In my world, the Krain Restaurant is very important. It’s only a couple of city blocks from my house. Two or three times a week, weather permitting, I walk or jog or run or crawl down to the corner for breakfast, where I sit in Shalyn’s bakery over a cup of coffee and a cookie of my choice. Other times, owing again to convenience, I drop by in the afternoon for an almond latte.
Shalyn has a wonderful, dazzling collection of earrings and a first-class talent for baking pies, cakes, and cookies. I can’t think of a more amicable waitress to shoot the breeze with in the morning.
It hasn’t always been this way. Ask any old timer and they’ll tell you some hair-raising stories about the old Krain Corner Tavern which, back in the day, was the favorite watering-hole for half the men in the Krain/Neuwakum region; i.e., the “good ol’ boys” like the Bellack brothers. This original tavern only occupied the tiny front section of the current building and was barely large enough to hold a pool table, a couple of booths and a bar with a few stools. It opened in 1917 and served booze until prohibition came along. (During those “dry” years, it was rumored to be an important cog in a major bootlegging operation.) When prohibition finally went down the drain, it reopened again as a legal tavern and, during the past 80 years, it’s had three or four different owners. (The place is listed on the King County Historic Register.)
I first went in the place one winter’s evening when I was 8 or 9 years old.

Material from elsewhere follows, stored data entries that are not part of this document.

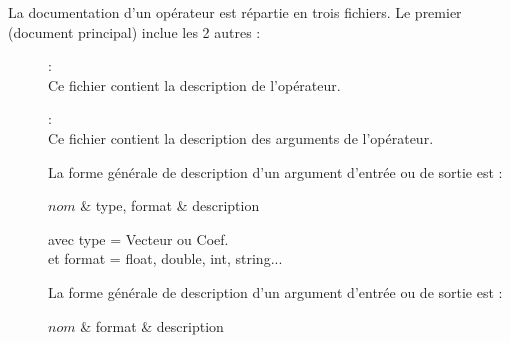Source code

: \medbreak
  La documentation d'un opérateur est répartie en trois fichiers. Le premier
(document principal) inclue les 2 autres :

\medbreak
\begin{description}
  \item[{}] : \\
    Ce fichier contient la description de l'opérateur.

  \item[{}] : \\
    Ce fichier contient la description des arguments de l'opérateur.


    La forme générale de description d'un argument d'entrée ou de sortie est :

    \begin{boxedverbatim}
        $nom$ & type, format & description\\
    \end{boxedverbatim}

    avec type   = Vecteur ou Coef. \\
    et   format = float, double, int, string...



    La forme générale de description d'un argument d'entrée ou de sortie est :

    \begin{boxedverbatim}
        $nom$ & format & description\\
    \end{boxedverbatim}


\end{description}
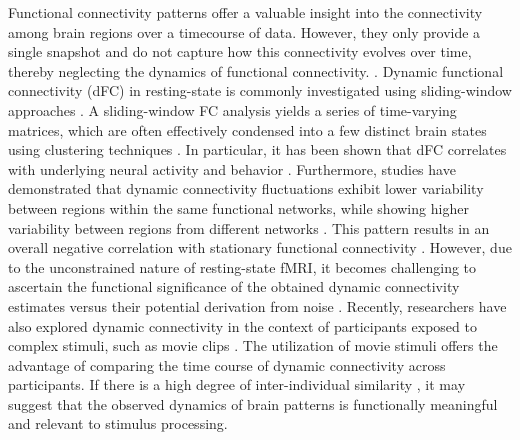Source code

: Functional connectivity patterns offer a valuable insight into the connectivity
among brain regions over a timecourse of data. However, they only provide a
single snapshot and do not capture how this connectivity evolves over time,
thereby neglecting the dynamics of functional connectivity.
\citep{Allen2012TrackingWholeBrain,Di2020Intersubjectconsistentdynamic,Hutchison2013Dynamicfunctionalconnectivity}.
Dynamic functional connectivity (dFC) in resting-state is commonly investigated
using sliding-window approaches
\citep{Allen2012TrackingWholeBrain,Hutchison2013Dynamicfunctionalconnectivity,Preti2017dynamicfunctionalconnectome,Lurie2020Questionscontroversiesstudy}.
A sliding-window FC analysis yields a series of time-varying matrices, which are
often effectively condensed into a few distinct brain states using clustering
techniques \citep{Hutchison2013Dynamicfunctionalconnectivity}. In particular, it
has been shown that dFC correlates with underlying neural activity
\citep{Tagliazucchi2012Criticalitylargescale,Thompson2013Neuralcorrelatestime,Keilholz2014NeuralBasisTime}
and behavior \citep{Liegeois2019Restingbraindynamics}. Furthermore, studies have
demonstrated that dynamic connectivity fluctuations exhibit lower variability
between regions within the same functional networks, while showing higher
variability between regions from different networks
\citep{Fu2017AssociationsFunctionalConnectivity}. This pattern results in an
overall negative correlation with stationary functional connectivity
\citep{Thompson2015meanvariancerelationshipreveals,Zhang2018Testretestreliability}.
However, due to the unconstrained nature of resting-state fMRI, it becomes
challenging to ascertain the functional significance of the obtained dynamic
connectivity estimates versus their potential derivation from noise
\citep{Lindquist2014Evaluatingdynamicbivariate}. Recently, researchers have also
explored dynamic connectivity in the context of participants exposed to complex
stimuli, such as movie clips \citep{Di2020Intersubjectconsistentdynamic}. The
utilization of movie stimuli offers the advantage of comparing the time course
of dynamic connectivity across participants. If there is a high degree of
inter-individual similarity
\citep{Hasson2004IntersubjectSynchronizationCortical,Nastase2019Measuringsharedresponses},
it may suggest that the observed dynamics of brain patterns is functionally
meaningful and relevant to stimulus processing.


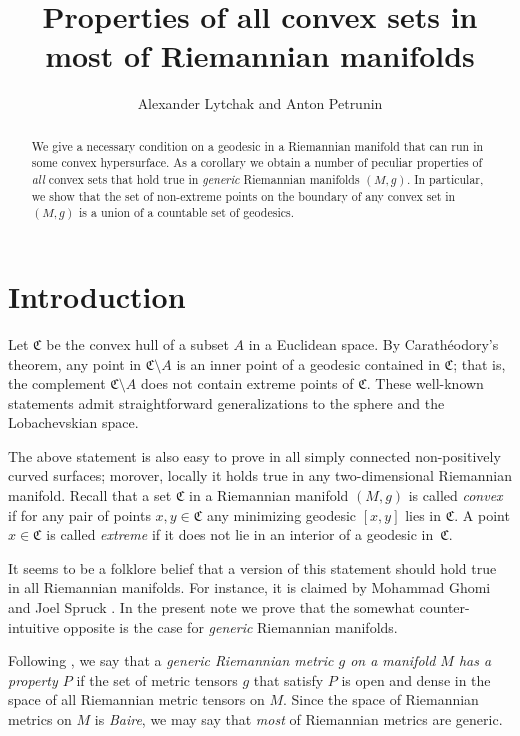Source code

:\documentclass[a4paper,10pt]{article}
\begin{document}
 
\title{Properties of all convex sets in\\
most of Riemannian manifolds}
\author{Alexander Lytchak and Anton Petrunin}
\date{}
\maketitle

\begin{abstract}
We give a necessary condition on a geodesic in a Riemannian manifold that can run in some convex hypersurface.
As a corollary we obtain a number of peculiar properties of \emph{all} convex sets that hold true in \emph{generic} Riemannian manifolds $(M,g)$.
In particular, we show that the set of non-extreme points on the boundary of any convex set in $(M,g)$
is a union of a countable set of geodesics.
\end{abstract}

\section{Introduction}
Let $\mathfrak{C}$ be the convex hull of a subset $A$ in a Euclidean space.
By Carathéodory's theorem, any point in $\mathfrak{C}\setminus A$ is an inner point of a geodesic contained in $\mathfrak{C}$;
that is, the complement $\mathfrak{C} \setminus A$ does not contain extreme points of $\mathfrak{C}$.  
These well-known statements admit straightforward generalizations to the sphere and the Lobachevskian space.
 
The above statement is also easy to prove in all simply connected non-positively curved surfaces;
morover, locally it holds true in any two-dimensional Riemannian manifold.
Recall that a set $\mathfrak{C}$ in a Riemannian manifold $(M,g)$ is called \emph{convex} if for any pair of points $x,y\in \mathfrak{C}$ any minimizing geodesic $[x,y]$ lies in $\mathfrak{C}$.
A point $x\in \mathfrak{C}$ is called \emph{extreme} if it does not lie in an interior of a geodesic in~$\mathfrak{C}$.

It seems to be a folklore belief that a version of this statement should hold true in all Riemannian manifolds. 
For instance, it is claimed by Mohammad Ghomi and Joel Spruck \cite[Lemma 9.1]{Ghomi}.
In the present note we prove that the somewhat counter-intuitive opposite is the case for \emph{generic} Riemannian manifolds. 

Following \cite{eliashberg-mishachev}, we say that a \emph{generic Riemannian metric $g$ on a manifold $M$ 
has a property $P$} if the set of metric tensors $g$ that satisfy $P$ is open and dense in the space of all Riemannian metric tensors on $M$.
Since the space of Riemannian metrics on $M$ is \emph{Baire}, we may say that \emph{most} of Riemannian metrics are generic.
\end{document}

My uncle and I were driving back to Enumclaw from Black Diamond and apparently he couldn’t pass the Krain without stopping for a beer. (Beer and my uncle were like that.) On this particular evening, the place was very crowded — standing room only — which didn’t take much, perhaps 10 or 15 guys. (As you’ve probably surmised, it was a decidedly macho place.) As we pushed through the front door, I remember stepping into a wall of smoke, a blast of hot air, a polluted scent of stale beer and other foul odors and the roar of laughter and conversation.
Let’s face it: By today’s standards the old Krain Tavern was a damned dump!

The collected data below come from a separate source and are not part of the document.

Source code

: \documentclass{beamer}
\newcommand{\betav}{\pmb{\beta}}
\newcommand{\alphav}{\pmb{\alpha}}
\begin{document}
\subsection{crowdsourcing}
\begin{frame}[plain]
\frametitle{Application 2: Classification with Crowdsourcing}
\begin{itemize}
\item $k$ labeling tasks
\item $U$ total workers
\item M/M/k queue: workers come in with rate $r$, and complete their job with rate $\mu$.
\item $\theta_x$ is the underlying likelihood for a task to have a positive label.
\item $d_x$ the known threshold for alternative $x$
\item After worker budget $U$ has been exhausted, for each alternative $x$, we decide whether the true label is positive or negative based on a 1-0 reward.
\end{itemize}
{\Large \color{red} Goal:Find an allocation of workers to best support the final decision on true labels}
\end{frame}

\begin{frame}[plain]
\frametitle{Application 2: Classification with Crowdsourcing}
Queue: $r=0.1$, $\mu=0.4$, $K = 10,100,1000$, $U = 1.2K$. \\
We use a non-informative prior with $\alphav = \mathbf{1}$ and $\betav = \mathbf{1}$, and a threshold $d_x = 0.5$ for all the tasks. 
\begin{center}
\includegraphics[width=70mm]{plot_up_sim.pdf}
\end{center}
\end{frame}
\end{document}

I tugged at my uncle’s sleeve and when he bent down I whispered in his ear, “I don’t think I’m supposed to be in here!” He laughed and messed my hair.
Someone jumped off one of the bar stools, picked me up and sat me on it. His face was a bit scruffy from a three-day beard and he looked down at me, directly into my eyes, and asked, “How you doin’, Big Guy?”
I was too dumbfounded to speak.
Anyway, over the years there have been some major renovations and, today, the place is at least three times the size of the original tavern. The current owner is Andy Hatch. His mother and her deceased husband, Glenn, are largely responsible for its newest reincarnation as a family restaurant that serves ample helpings of tasty, straight-ahead, all-American, reasonably priced food.
One evening several months ago I stopped by for a veggie wrap. As I sat there enjoying my sandwich, my mind wandered back to the old tavern and my first visit. And while drifting about in such nostalgia, I noticed this fellow ambling across the room toward me. He was a casual acquaintance; that is, we’d talked a few times in the last year but I couldn’t remember his name. His face was a bit scruffy from a three-day beard and he looked down at me, directly into my eyes, and asked, “How you doin’, Big Guy?”
Yep, that’s exactly what he said. I was too dumbfounded to speak.